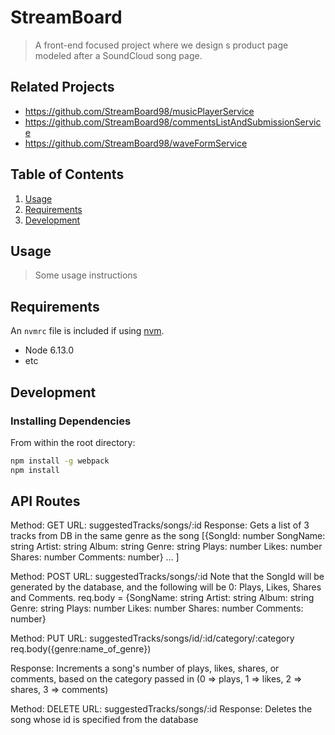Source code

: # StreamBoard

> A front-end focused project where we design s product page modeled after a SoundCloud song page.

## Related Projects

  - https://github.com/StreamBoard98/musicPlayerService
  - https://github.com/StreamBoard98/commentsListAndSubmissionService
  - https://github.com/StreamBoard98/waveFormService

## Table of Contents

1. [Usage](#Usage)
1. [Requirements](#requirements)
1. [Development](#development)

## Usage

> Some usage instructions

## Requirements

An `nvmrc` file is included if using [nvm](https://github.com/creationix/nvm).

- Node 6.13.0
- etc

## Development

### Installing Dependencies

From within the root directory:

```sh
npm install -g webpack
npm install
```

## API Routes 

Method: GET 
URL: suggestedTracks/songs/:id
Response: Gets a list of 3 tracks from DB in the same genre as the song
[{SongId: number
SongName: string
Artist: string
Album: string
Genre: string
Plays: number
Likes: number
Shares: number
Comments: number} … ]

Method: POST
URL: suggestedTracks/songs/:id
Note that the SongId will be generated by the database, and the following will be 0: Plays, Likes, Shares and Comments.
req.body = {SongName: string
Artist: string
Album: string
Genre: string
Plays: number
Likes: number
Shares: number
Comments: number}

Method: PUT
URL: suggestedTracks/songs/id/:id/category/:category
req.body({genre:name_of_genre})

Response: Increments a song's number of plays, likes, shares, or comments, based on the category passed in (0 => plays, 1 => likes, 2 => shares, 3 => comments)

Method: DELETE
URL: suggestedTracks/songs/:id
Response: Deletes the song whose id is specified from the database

* * *

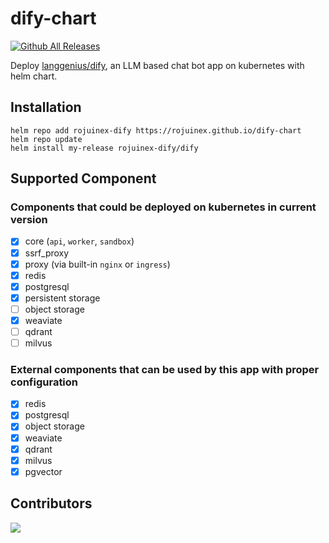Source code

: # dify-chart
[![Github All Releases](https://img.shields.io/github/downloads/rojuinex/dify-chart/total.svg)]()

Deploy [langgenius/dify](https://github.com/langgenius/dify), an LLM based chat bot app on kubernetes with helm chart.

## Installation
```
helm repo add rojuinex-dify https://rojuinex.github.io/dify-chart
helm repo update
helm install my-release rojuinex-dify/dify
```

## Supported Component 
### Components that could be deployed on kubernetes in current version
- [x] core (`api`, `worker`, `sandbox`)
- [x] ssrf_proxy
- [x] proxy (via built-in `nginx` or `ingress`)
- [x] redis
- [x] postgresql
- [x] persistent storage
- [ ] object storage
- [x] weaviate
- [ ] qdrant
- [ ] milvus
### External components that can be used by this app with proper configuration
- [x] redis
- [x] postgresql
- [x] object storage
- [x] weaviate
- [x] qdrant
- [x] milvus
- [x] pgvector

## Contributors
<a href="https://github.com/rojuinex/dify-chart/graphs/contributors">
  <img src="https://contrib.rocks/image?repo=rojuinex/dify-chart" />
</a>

---

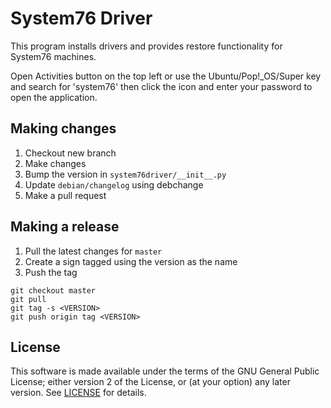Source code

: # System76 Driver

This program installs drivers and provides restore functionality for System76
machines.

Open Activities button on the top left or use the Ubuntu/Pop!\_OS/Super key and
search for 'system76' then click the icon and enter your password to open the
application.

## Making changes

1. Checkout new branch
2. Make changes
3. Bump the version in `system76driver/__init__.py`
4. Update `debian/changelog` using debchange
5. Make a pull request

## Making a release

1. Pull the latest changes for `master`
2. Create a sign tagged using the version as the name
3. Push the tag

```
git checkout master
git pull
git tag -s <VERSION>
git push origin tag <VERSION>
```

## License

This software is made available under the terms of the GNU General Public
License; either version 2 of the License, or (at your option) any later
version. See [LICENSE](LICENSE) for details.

◆ **Exercise description**:
The expected output is exactly the lines of the listing above between the line holding "- [ ] object storage" and the line holding "## Contributors", inclusive.

◆ **Exercise response**:
- [ ] object storage
- [x] weaviate
- [ ] qdrant
- [ ] milvus
### External components that can be used by this app with proper configuration
- [x] redis
- [x] postgresql
- [x] object storage
- [x] weaviate
- [x] qdrant
- [x] milvus
- [x] pgvector

## Contributors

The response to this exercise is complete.